ASSIGNMENT →
Tally the lines in the records underneath that contain the string "square", and state the figure by itself.

DATA LISTING →
▼

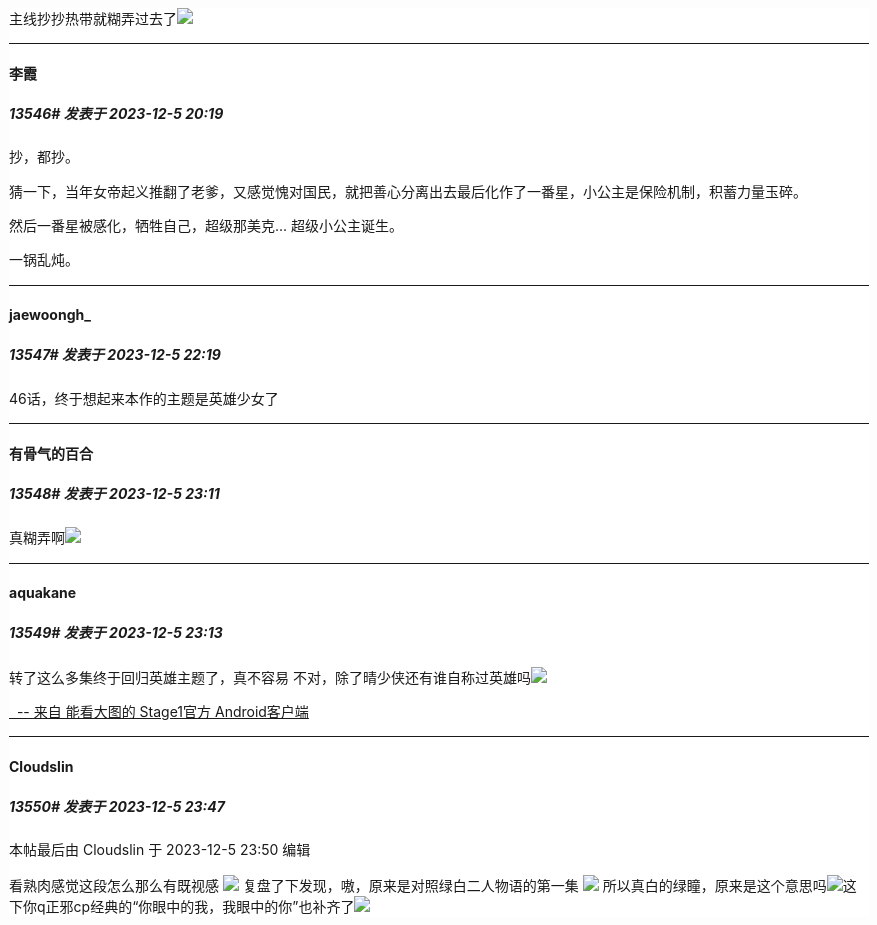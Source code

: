 主线抄抄热带就糊弄过去了<img src="https://static.saraba1st.com/image/smiley/face2017/057.png" referrerpolicy="no-referrer">

*****

####  李霞  
##### 13546#       发表于 2023-12-5 20:19

抄，都抄。

猜一下，当年女帝起义推翻了老爹，又感觉愧对国民，就把善心分离出去最后化作了一番星，小公主是保险机制，积蓄力量玉碎。

然后一番星被感化，牺牲自己，超级那美克... 超级小公主诞生。

一锅乱炖。


*****

####  jaewoongh_  
##### 13547#       发表于 2023-12-5 22:19

46话，终于想起来本作的主题是英雄少女了


*****

####  有骨气的百合  
##### 13548#       发表于 2023-12-5 23:11

真糊弄啊<img src="https://static.saraba1st.com/image/smiley/face2017/067.png" referrerpolicy="no-referrer">


*****

####  aquakane  
##### 13549#       发表于 2023-12-5 23:13

转了这么多集终于回归英雄主题了，真不容易
不对，除了晴少侠还有谁自称过英雄吗<img src="https://static.saraba1st.com/image/smiley/face2017/024.png" referrerpolicy="no-referrer">

[  -- 来自 能看大图的 Stage1官方 Android客户端](https://www.coolapk.com/apk/140634)


*****

####  Cloudslin  
##### 13550#       发表于 2023-12-5 23:47

 本帖最后由 Cloudslin 于 2023-12-5 23:50 编辑 

看熟肉感觉这段怎么那么有既视感
<img src="https://pic.imgdb.cn/item/656f44cfc458853aeffebe59.jpg" referrerpolicy="no-referrer">
复盘了下发现，嗷，原来是对照绿白二人物语的第一集
<img src="https://pic.imgdb.cn/item/656f44d5c458853aeffed60e.jpg" referrerpolicy="no-referrer">
所以真白的绿瞳，原来是这个意思吗<img src="https://static.saraba1st.com/image/smiley/face2017/214.gif" referrerpolicy="no-referrer">这下你q正邪cp经典的“你眼中的我，我眼中的你”也补齐了<img src="https://static.saraba1st.com/image/smiley/face2017/257.png" referrerpolicy="no-referrer">
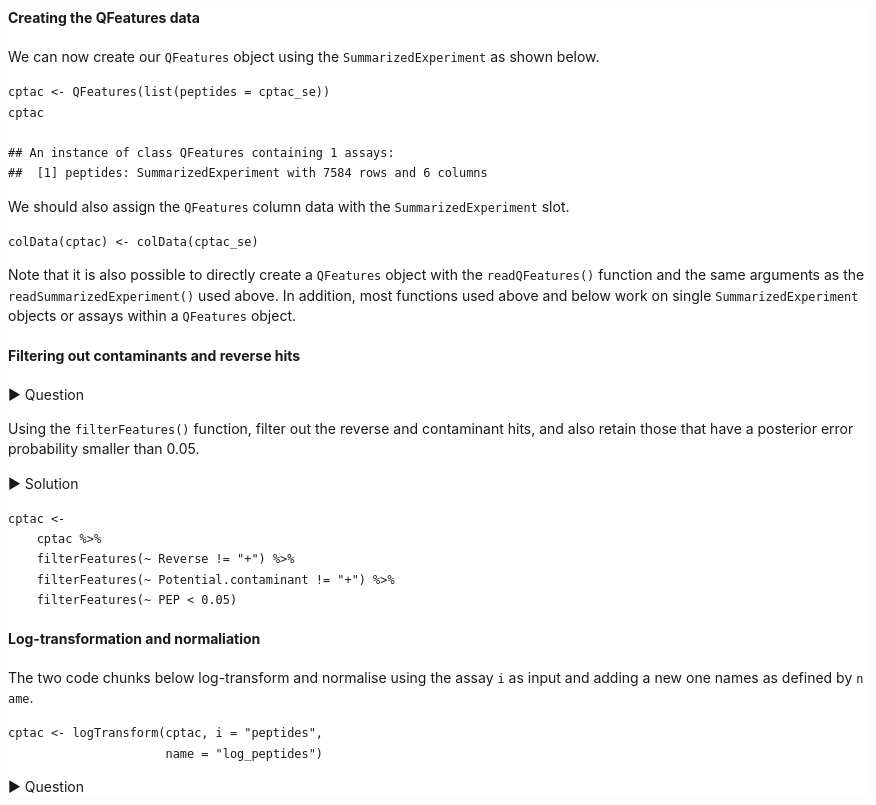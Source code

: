 <p class="solution-end"><span class="fa fa-square-o solution-icon"></span></p>

#### Creating the QFeatures data

We can now create our `QFeatures` object using the
`SummarizedExperiment` as shown below.

    cptac <- QFeatures(list(peptides = cptac_se))
    cptac

    ## An instance of class QFeatures containing 1 assays:
    ##  [1] peptides: SummarizedExperiment with 7584 rows and 6 columns

We should also assign the `QFeatures` column data with the
`SummarizedExperiment` slot.

    colData(cptac) <- colData(cptac_se)

Note that it is also possible to directly create a `QFeatures` object
with the `readQFeatures()` function and the same arguments as the
`readSummarizedExperiment()` used above. In addition, most functions
used above and below work on single `SummarizedExperiment` objects or
assays within a `QFeatures` object.

#### Filtering out contaminants and reverse hits

<p class='question-begin'>&#x25BA; Question</p>

Using the `filterFeatures()` function, filter out the reverse and
contaminant hits, and also retain those that have a posterior error
probability smaller than 0.05.

<p class="question-end"><span class="fa fa-square-o solution-icon"></span></p>

<p class="solution-begin">&#x25BA; Solution<span id='sol-start-45' class="fa fa-plus-square solution-icon clickable" onclick="toggle_visibility('sol-body-45', 'sol-start-45')"></span></p>

    cptac <-
        cptac %>%
        filterFeatures(~ Reverse != "+") %>%
        filterFeatures(~ Potential.contaminant != "+") %>%
        filterFeatures(~ PEP < 0.05)

<p class="solution-end"><span class="fa fa-square-o solution-icon"></span></p>

#### Log-transformation and normaliation

The two code chunks below log-transform and normalise using the assay
`i` as input and adding a new one names as defined by `name`.

    cptac <- logTransform(cptac, i = "peptides",
                          name = "log_peptides")

<p class='question-begin'>&#x25BA; Question</p>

▲

RESULT →
4